Desde el Gobierno local, tal y como dijo el edil de Urbanismo, Fernando Alduán, en nuestra edición de ayer, se espera a “la firmeza de la sentencia” para intentar retrotraer el expediente a la mesa de contratación (mayo de 2015) y conceder la obra a la otra concursante, Syocsa-Inarsa.

Cronología
El 13 de mayo de 2015, a escasos días de las elecciones municipales, la mesa de contratación, compuesta por el entonces alcalde y el edil de Urbanismo, Gumersindo García y Domingo Ramos, más el secretario, el interventor, una funcionaria técnica y la arquitecta municipal, adjudicó a la UTE Centro Deportivo Candelaria la obra y gestión de la piscina municipal por 73,88 puntos, frente a los 56,16 de Syocsa-Inarsa. El presupuesto de construcción que ganó el concurso era de 7.160.220 euros, con 16 meses de plazo de ejecución y un canon anual de 12.831,29 euros durante 32 años de explotación. La oferta de la otra empresa recogía una planta menos (cuatro en lugar de cinco) y un coste de de poco más de cinco millones.

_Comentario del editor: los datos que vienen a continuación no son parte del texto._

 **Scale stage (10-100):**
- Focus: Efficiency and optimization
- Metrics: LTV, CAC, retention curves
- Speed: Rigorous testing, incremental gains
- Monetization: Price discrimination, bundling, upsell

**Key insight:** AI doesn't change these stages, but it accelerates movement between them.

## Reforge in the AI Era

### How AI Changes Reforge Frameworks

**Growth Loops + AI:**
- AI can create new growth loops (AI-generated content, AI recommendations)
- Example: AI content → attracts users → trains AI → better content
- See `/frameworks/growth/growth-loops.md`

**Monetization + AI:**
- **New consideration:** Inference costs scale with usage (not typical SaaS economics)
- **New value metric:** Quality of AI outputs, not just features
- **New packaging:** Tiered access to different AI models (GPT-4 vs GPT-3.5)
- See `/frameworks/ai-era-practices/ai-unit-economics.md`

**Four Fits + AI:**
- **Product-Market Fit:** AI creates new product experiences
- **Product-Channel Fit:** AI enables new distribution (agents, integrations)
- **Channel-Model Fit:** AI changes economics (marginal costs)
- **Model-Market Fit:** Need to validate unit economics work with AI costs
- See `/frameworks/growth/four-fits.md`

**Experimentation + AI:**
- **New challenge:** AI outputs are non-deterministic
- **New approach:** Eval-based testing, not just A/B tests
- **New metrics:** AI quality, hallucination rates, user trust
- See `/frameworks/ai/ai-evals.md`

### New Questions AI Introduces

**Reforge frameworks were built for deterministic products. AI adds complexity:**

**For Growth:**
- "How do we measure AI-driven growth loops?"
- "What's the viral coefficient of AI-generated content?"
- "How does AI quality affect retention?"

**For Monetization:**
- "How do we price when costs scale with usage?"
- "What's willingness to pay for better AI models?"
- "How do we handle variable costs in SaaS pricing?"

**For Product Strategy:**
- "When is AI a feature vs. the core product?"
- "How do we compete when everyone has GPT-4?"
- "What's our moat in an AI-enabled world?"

El proyecto se aprobó inicialmente el 17 de junio de 2015 en un pleno extraordinario, y fue ratificado el 23 de agosto, aunque ya la empresa Syocsa-Inarsa informaba de que iba a recurrir.

Mientras el cartel de la piscina ya colgaba del terreno cerca del CEIP Punta Larga, este apenas se movía ante un informe del secretario municipal que obligó al grupo de gobierno a paralizar el proyecto el 22 de febrero de 2017, pendientes de consultas externas, tras superar la denuncia del Colegio de Arquitectos y remitirse el Consejo Consultivo de Canarias al PGO de Candelaria. A pesar del reformado del proyecto inicial de la UTE, el TSJC lo declaró ilegal el 6 de noviembre de 2017, y ahora el Supremo ratifica esa sentencia.

Mayca Coello

“Independientemente de que acabe haciéndose una piscina cubierta en Candelaria, en respuesta a una demanda ciudadana real, lo que está claro es que el compromiso adquirido se ha incumplido ostensiblemente. Se ha mentido a la ciudadanía vendiendo un proyecto con un plazo de ejecución de 16 meses que se ha superado con creces, con tres años”.

Carlos Sabina

“CC llevaba en el programa electoral la piscina y seguimos creyendo que es necesaria. En lo que diferimos, lógicamente, es en cómo se ha tramitado ese expediente, aunque es verdad que fuimos socios de gobierno mientras se tramitó, pero siempre se nos dijo desde Urbanismo que todo era correcto y estaba perfecto, y se ha demostrado que no era así. Un suspenso absoluto en la gestión”.